Visualize descriptive patterns in the data
Bar plot and its extensions
Dot plot
Visualize fitted models, inferences, and final results
Frequentist estimation (survey package)
Bayesian estimation (rstanarm package)
Load the tidyverse package
dplyr: data wrangling
ggplot2: data visualization
stringr: string manipulation
Ingredients of a ggplot2 plot
data
aesthetics
geom objects
We will use the American Trends Panel Wave 99 (conducted Nov. 1-7, 2021) from Pew Research Center, which focuses on public attitudes on artificial intelligence (AI) and human enhancement.
Load packages
Load data
When using foreign package, categorical variables are imported as factors
When using haven package, categorical variables are imported as labelled class variables (which are sometimes difficult to wrangle)
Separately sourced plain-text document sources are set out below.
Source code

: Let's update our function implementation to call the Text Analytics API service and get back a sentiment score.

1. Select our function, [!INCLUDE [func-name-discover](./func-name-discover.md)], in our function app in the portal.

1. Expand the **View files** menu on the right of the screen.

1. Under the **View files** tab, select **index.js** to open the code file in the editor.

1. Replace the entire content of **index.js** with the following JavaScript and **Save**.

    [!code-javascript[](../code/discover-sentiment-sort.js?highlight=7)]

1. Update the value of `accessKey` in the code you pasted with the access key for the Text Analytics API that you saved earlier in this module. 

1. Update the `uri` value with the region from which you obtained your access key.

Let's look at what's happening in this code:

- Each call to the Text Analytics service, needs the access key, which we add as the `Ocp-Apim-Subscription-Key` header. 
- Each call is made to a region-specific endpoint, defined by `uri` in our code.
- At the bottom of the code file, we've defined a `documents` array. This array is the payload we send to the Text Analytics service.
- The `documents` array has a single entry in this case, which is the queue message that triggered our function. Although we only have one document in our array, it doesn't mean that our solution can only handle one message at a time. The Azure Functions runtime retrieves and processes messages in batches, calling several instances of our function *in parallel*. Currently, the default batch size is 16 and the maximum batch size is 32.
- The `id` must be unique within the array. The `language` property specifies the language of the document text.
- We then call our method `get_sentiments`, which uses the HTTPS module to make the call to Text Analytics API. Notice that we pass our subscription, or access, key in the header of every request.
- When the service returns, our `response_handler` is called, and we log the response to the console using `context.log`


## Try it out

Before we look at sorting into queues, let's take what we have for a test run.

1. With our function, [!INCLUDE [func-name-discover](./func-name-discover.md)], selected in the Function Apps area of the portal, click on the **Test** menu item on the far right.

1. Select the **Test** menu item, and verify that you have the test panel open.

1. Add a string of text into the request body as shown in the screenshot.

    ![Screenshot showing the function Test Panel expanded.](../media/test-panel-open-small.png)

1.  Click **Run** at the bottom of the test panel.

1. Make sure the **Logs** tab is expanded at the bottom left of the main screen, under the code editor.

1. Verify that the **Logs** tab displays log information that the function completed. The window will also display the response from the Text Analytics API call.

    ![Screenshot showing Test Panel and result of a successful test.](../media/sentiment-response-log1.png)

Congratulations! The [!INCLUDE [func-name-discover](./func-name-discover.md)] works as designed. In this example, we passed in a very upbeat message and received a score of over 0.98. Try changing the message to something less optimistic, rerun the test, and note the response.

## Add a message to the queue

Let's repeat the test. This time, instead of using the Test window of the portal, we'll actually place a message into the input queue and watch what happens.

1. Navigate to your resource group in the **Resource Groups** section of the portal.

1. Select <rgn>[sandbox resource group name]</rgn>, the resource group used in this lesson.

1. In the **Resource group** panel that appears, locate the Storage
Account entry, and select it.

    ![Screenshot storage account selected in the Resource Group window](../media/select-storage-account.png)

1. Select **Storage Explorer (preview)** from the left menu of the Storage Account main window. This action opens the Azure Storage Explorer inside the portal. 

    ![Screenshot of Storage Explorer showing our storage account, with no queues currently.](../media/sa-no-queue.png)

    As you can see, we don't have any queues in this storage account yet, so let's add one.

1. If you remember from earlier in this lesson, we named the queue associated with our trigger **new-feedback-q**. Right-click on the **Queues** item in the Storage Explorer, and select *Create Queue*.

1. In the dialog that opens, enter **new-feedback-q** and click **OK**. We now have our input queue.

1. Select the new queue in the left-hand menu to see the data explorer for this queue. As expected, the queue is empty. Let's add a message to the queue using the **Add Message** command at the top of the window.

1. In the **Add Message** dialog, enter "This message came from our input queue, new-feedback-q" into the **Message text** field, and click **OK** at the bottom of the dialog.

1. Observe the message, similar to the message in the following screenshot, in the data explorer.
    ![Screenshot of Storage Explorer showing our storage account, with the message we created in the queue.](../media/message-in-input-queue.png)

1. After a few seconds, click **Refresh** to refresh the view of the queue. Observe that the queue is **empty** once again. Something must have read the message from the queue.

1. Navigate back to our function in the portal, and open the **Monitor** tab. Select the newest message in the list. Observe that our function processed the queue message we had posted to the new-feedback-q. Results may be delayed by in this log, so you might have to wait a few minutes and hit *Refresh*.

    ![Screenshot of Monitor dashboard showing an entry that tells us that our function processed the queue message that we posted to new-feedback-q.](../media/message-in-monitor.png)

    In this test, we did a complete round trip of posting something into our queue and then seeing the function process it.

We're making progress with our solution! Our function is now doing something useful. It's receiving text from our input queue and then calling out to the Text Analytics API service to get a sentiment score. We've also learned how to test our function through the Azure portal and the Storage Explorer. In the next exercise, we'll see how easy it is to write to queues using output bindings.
# estimates of proportions for facial recognition technology
q1 <- svymean(~FACEREC2_W99,
design = pew_design,
na.rm = T)
q1
mean SE
FACEREC2_W99Good idea for society 0.4564492 0.0116
FACEREC2_W99Bad idea for society 0.2724515 0.0105
FACEREC2_W99Not sure 0.2679035 0.0100
FACEREC2_W99Refused 0.0031958 0.0013
# construct data for plotting
ai_society <- tibble(prop = round(c(q1[-4], q2[-4], q3[-4]), 2)*100,
type = rep(c("Facial recognition", "Algorithms", "Driverless vehicles"), each = 3),
response = rep(c("Good idea for society", "Bad idea for society", "Not sure"), times = 3))
# reorder variable levels
ai_society_reordered <- ai_society %>%
mutate(type = factor(type, levels = c("Driverless vehicles", "Algorithms", "Facial recognition")),
response = factor(response, levels = c("Not sure",
"Bad idea for society",
"Good idea for society")))
q1_data <- tibble(prop = round(q1[-4], 2) * 100,
cat = c("Good idea for society", "Bad idea for society", "Not sure"))
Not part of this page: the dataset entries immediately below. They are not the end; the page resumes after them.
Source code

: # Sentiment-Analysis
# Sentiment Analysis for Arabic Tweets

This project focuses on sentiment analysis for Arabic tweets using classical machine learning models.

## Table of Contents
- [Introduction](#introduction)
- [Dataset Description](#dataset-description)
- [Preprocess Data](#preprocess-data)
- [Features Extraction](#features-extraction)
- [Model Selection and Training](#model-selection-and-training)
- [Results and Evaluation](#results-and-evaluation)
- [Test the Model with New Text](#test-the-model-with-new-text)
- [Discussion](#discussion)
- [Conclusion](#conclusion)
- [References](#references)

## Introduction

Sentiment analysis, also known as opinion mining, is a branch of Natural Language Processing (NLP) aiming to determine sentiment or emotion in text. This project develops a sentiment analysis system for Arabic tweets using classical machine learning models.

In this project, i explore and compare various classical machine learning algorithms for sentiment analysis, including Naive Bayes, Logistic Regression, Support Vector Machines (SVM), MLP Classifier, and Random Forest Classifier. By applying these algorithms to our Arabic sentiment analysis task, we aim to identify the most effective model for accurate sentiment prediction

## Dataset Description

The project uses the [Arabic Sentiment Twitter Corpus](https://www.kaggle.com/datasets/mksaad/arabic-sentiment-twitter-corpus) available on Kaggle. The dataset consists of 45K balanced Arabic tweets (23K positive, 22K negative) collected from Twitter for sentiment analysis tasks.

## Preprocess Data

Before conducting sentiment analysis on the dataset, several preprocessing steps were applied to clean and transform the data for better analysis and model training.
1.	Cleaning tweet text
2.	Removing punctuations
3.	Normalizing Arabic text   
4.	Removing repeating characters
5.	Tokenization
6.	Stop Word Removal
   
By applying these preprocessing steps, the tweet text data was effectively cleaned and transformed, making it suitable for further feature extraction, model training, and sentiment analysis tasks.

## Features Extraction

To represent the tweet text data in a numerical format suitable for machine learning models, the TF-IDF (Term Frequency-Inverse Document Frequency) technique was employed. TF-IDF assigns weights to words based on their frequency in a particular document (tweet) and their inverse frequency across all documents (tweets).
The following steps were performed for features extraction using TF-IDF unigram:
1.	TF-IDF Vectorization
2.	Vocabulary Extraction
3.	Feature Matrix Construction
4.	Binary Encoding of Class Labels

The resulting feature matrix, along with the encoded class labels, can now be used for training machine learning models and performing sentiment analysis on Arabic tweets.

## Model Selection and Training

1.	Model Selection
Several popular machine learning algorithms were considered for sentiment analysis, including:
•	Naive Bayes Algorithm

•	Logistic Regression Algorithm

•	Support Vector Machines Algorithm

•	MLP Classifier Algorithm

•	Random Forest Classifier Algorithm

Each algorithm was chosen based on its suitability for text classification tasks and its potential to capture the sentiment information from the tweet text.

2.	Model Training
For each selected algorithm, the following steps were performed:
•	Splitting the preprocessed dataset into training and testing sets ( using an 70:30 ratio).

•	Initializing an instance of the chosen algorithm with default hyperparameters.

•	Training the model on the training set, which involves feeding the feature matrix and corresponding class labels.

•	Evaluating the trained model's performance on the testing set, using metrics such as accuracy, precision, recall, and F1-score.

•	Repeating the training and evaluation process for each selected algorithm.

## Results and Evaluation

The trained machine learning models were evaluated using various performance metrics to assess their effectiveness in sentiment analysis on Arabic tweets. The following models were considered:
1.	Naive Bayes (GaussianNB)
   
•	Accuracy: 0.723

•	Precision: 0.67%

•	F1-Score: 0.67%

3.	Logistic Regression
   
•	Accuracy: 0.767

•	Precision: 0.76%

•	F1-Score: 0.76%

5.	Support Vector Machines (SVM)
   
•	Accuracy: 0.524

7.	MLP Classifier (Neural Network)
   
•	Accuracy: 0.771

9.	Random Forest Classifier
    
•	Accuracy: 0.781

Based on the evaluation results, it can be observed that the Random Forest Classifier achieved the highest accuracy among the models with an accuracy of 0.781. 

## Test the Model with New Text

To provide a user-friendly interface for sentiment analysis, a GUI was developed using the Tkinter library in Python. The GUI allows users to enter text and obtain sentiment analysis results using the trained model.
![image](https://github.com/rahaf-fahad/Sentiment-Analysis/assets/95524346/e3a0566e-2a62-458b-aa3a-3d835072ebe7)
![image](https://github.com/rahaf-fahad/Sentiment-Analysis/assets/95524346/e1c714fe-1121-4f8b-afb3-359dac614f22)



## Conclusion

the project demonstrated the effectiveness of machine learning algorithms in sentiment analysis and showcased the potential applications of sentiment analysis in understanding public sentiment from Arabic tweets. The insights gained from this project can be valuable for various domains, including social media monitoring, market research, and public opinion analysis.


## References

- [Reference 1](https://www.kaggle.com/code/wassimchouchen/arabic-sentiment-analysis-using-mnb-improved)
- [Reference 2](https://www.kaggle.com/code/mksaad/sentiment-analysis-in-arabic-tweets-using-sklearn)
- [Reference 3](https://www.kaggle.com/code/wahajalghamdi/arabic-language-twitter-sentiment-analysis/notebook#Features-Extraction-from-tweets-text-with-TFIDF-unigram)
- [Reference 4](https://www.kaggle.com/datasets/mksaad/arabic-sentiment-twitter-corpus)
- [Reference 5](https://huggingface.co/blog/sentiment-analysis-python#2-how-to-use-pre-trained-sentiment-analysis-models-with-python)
ggplot(q1_data, aes(x = cat, y = prop)) +
geom_bar(stat = "identity", width = 0.5) +
geom_text(aes(label = paste0(prop, "%")), hjust = 0.5, vjust = -0.3) +
scale_y_continuous(labels = scales::percent_format(scale = 1)) +
theme_bw() +
labs(x = "", y = "")
ai_society_reordered %>% # alternative: |>
ggplot(aes(x = type, y = prop, fill = response)) +
geom_bar(position = "stack",
stat = "identity", # use actual values in y
width = 0.4) +
geom_text(aes(label = prop, color = response),
position = position_stack(),
hjust = 1.1) + # hjust = 0.5 centers at the x position, hjust < 0.5 moves right, hjust > 0.5 moves left
coord_flip() + # flip the x and y coordinates (vertical bars become horizontal bars)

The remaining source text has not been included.